На нем не было латного ошейника: без сомнения, он подумал, что эта дополнительная деталь доспехов бесполезна, когда имеешь дело с подобным мужичьем.
Однако какой-то крестьянин, преследуемый им, обернулся и метнул пику ему в горло; острие прошло под челюстью и проникло в мозг.
Молодой человек свалился мертвый.
Но он был жестоко отомщен!
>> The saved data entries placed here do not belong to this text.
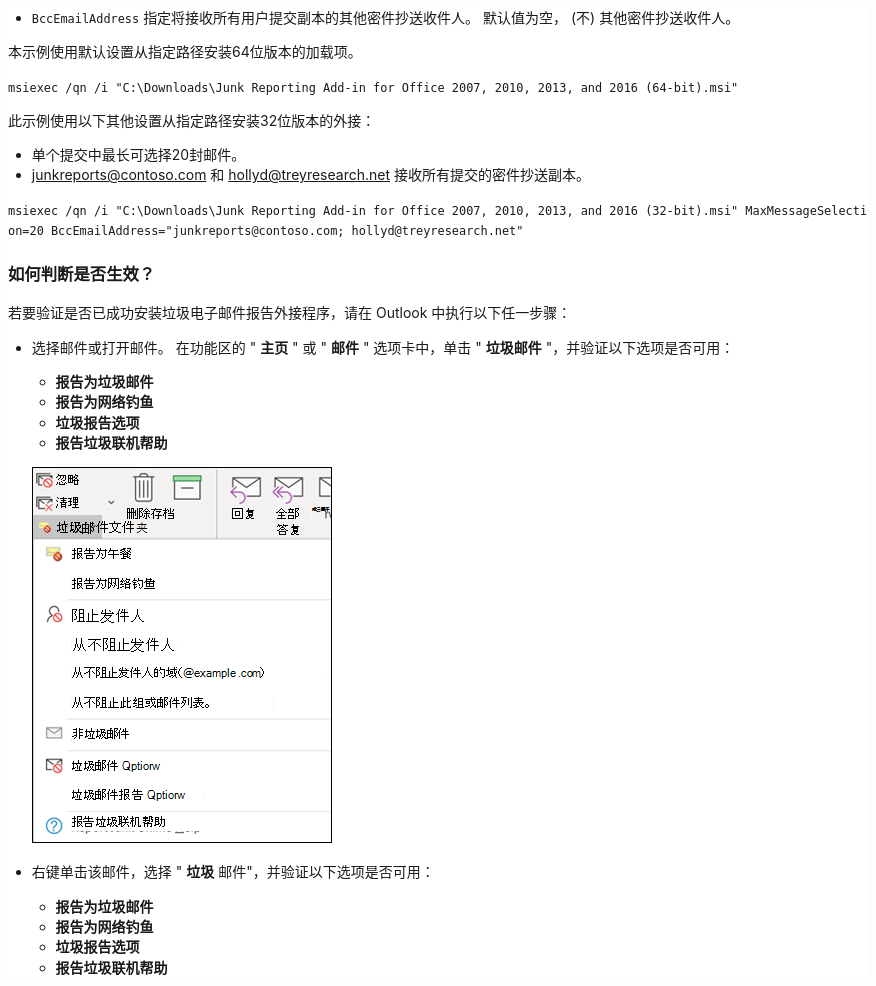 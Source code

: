    - `BccEmailAddress` 指定将接收所有用户提交副本的其他密件抄送收件人。 默认值为空， (不) 其他密件抄送收件人。

   本示例使用默认设置从指定路径安装64位版本的加载项。

   ```dos
   msiexec /qn /i "C:\Downloads\Junk Reporting Add-in for Office 2007, 2010, 2013, and 2016 (64-bit).msi"
   ```

   此示例使用以下其他设置从指定路径安装32位版本的外接：

   - 单个提交中最长可选择20封邮件。
   - junkreports@contoso.com 和 hollyd@treyresearch.net 接收所有提交的密件抄送副本。

   ```dos
   msiexec /qn /i "C:\Downloads\Junk Reporting Add-in for Office 2007, 2010, 2013, and 2016 (32-bit).msi" MaxMessageSelection=20 BccEmailAddress="junkreports@contoso.com; hollyd@treyresearch.net"
   ```

### <a name="how-do-you-know-this-worked"></a>如何判断是否生效？

若要验证是否已成功安装垃圾电子邮件报告外接程序，请在 Outlook 中执行以下任一步骤：

- 选择邮件或打开邮件。 在功能区的 " **主页** " 或 " **邮件** " 选项卡中，单击 " **垃圾邮件** "，并验证以下选项是否可用：

  - **报告为垃圾邮件**
  - **报告为网络钓鱼**
  - **垃圾报告选项**
  - **报告垃圾联机帮助**

  ![从功能区报告垃圾邮件或仿冒电子邮件](../../media/junk-email-reporting-ribbon.png)

- 右键单击该邮件，选择 " **垃圾** 邮件"，并验证以下选项是否可用：

  - **报告为垃圾邮件**
  - **报告为网络钓鱼**
  - **垃圾报告选项**
  - **报告垃圾联机帮助**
Все, кого взяли в плен — а в плен взяли многих, — были зарезаны или повешены.
Герцог был в отчаянии.
— Даже если я повешу и зарежу сто тысяч, — воскликнул он, — это не возместит потери, которую я понес!
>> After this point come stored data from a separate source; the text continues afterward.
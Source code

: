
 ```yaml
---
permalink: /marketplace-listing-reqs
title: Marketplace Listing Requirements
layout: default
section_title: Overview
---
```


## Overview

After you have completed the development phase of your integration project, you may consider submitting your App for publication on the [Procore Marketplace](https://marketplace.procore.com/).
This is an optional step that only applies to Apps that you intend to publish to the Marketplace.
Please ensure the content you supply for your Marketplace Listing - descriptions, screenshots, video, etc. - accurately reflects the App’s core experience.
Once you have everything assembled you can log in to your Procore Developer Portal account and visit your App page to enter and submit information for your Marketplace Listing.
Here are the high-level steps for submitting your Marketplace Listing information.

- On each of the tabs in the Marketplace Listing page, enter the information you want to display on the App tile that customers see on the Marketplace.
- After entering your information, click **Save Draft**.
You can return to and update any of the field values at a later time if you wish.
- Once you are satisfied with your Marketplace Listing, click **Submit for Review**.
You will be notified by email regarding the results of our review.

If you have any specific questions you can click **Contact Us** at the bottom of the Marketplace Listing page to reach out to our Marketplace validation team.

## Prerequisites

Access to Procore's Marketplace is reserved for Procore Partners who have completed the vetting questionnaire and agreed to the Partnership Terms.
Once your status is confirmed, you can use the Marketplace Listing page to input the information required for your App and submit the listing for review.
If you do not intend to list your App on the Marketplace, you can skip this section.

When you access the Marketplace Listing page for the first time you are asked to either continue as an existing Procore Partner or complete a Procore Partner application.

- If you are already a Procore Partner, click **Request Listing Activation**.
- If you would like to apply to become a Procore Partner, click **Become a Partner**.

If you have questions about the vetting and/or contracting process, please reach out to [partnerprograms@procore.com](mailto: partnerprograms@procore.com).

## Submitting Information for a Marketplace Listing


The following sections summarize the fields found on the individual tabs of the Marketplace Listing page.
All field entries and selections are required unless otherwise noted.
Он обожал бастарда почти так же, как своего законного сына.
Тело убитого было поднято и торжественно перенесено в Брюссель, где заботами герцогини ему были устроены пышные похороны.
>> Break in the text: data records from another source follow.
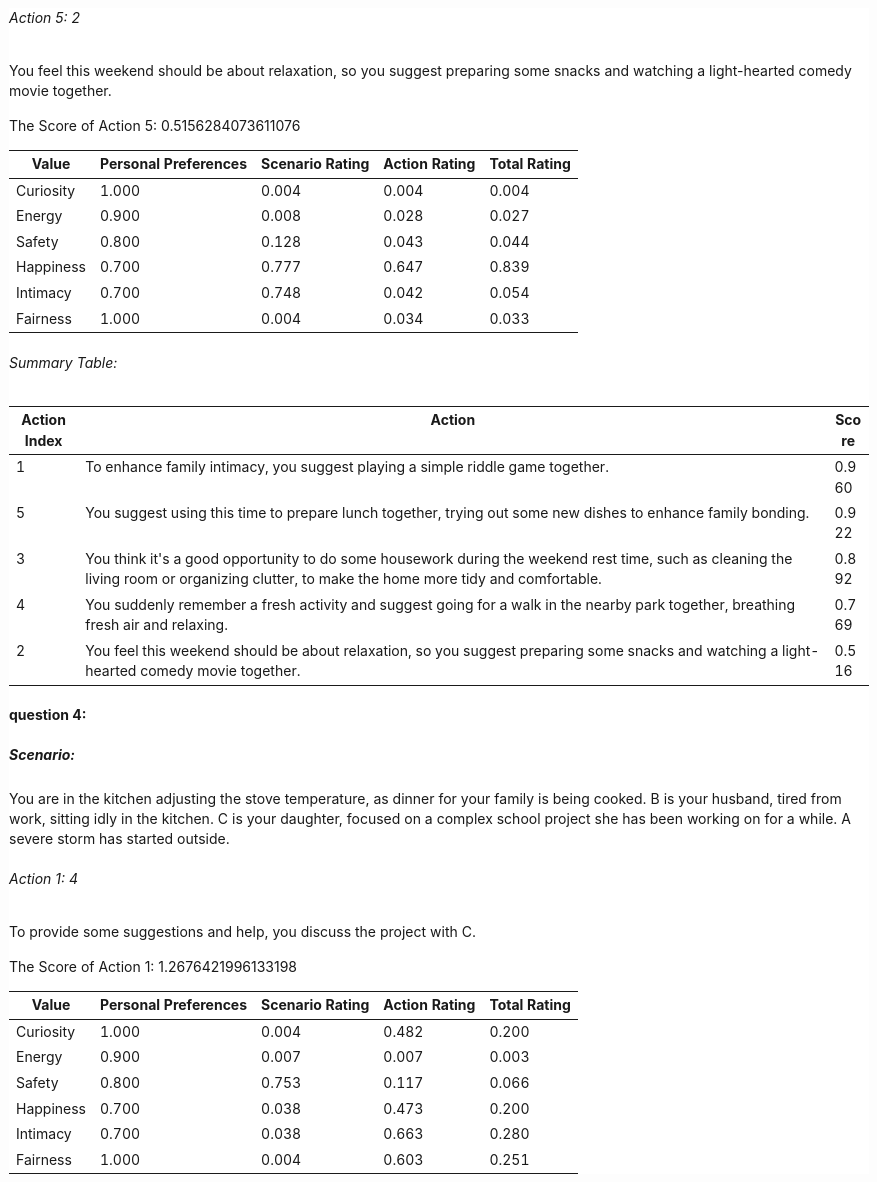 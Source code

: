 
###### Action 5: 2
You feel this weekend should be about relaxation, so you suggest preparing some snacks and watching a light-hearted comedy movie together.

The Score of Action 5: 0.5156284073611076

| Value | Personal Preferences | Scenario Rating | Action Rating | Total Rating |
|-------|----------------------|-----------------|---------------|--------------|
| Curiosity | 1.000 | 0.004 | 0.004 | 0.004 |
| Energy | 0.900 | 0.008 | 0.028 | 0.027 |
| Safety | 0.800 | 0.128 | 0.043 | 0.044 |
| Happiness | 0.700 | 0.777 | 0.647 | 0.839 |
| Intimacy | 0.700 | 0.748 | 0.042 | 0.054 |
| Fairness | 1.000 | 0.004 | 0.034 | 0.033 |


###### Summary Table:
| Action Index | Action | Score |
|--------------|--------|-------|
| 1 | To enhance family intimacy, you suggest playing a simple riddle game together. | 0.960 |
| 5 | You suggest using this time to prepare lunch together, trying out some new dishes to enhance family bonding. | 0.922 |
| 3 | You think it's a good opportunity to do some housework during the weekend rest time, such as cleaning the living room or organizing clutter, to make the home more tidy and comfortable. | 0.892 |
| 4 | You suddenly remember a fresh activity and suggest going for a walk in the nearby park together, breathing fresh air and relaxing. | 0.769 |
| 2 | You feel this weekend should be about relaxation, so you suggest preparing some snacks and watching a light-hearted comedy movie together. | 0.516 |
#### question 4:
##### Scenario:
You are in the kitchen adjusting the stove temperature, as dinner for your family is being cooked. B is your husband, tired from work, sitting idly in the kitchen. C is your daughter, focused on a complex school project she has been working on for a while. A severe storm has started outside.

###### Action 1: 4
To provide some suggestions and help, you discuss the project with C.

The Score of Action 1: 1.2676421996133198

| Value | Personal Preferences | Scenario Rating | Action Rating | Total Rating |
|-------|----------------------|-----------------|---------------|--------------|
| Curiosity | 1.000 | 0.004 | 0.482 | 0.200 |
| Energy | 0.900 | 0.007 | 0.007 | 0.003 |
| Safety | 0.800 | 0.753 | 0.117 | 0.066 |
| Happiness | 0.700 | 0.038 | 0.473 | 0.200 |
| Intimacy | 0.700 | 0.038 | 0.663 | 0.280 |
| Fairness | 1.000 | 0.004 | 0.603 | 0.251 |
После этого официальным бастардом стал другой внебрачный сын герцога: это был сын благородной девицы Мари де Тьеффери. Он принял имя бастарда Бургундского, которое и носил с тех пор.
Что же касается молодого графа де Шароле, то он был разочарован: ему не удалось ничего совершить во время этого достославного сражения при Рюпельмонде, и он был всего-навсего свидетелем битвы, в которой участвовал один лишь авангард.
Чтобы утешить сына, герцог направил его в Васландию выяснить, возможно ли довершить там усмирение мятежников.
Карл обнаружил в Морбеке укрепившийся там отряд гентцев. Несомненно, с ними был какой-то инженер, ибо их оборонительные сооружения были выполнены великолепно.
Стояла ужасающая жара; несколько воинов, облаченных в латы, потеряли сознание, а двое умерли от удушья.
Однако граф де Шароле вопреки всему хотел атаковать; ему объясняли, что люди разбиты усталостью и изнурены жарой, ему показывали оборонительные сооружения, сделанные рукой мастера, но все было тщетно: он заявил, что ему безразличны число этих мужланов и мощь их позиции.
Тогда его воспитатель барон д’Окси, сир де Тернан и сир де Креки окружили его и стали порицать его за этот пыл, говоря ему, что по юношескому неразумению он намеревается погубить дело своего отца; но принц настаивал на своем тем больше, чем сильнее его хотели удержать.
Наконец он уступил.
— Однако, — произнес он, — давайте, по крайней мере, переночуем здесь, на виду у этих разбойников, а пока пошлем за артиллерией и подкреплением. Подкрепление и артиллерия прибудут ночью, и завтра мы будем атаковать.
Военный совет не согласился с этим, и принцу пришлось подчиниться. Он отступил, вырывая на себе волосы, рыдая от ярости и крича:
— Придет день, и хозяином буду я!
Он и в самом им стал — к несчастью для себя и для Бургундского дома.
Тем временем, в ответ на письмо гентцев, король Франции выступил посредником между ними и их герцогом; однако король Франции, атакованный, как уже было сказано, англичанами и обеспокоенный поведением дофина, о котором мы вскоре поговорим, не имел возможности проявить должную настойчивость в этих переговорах. Так что после полуторамесячного перерыва военные действия возобновились.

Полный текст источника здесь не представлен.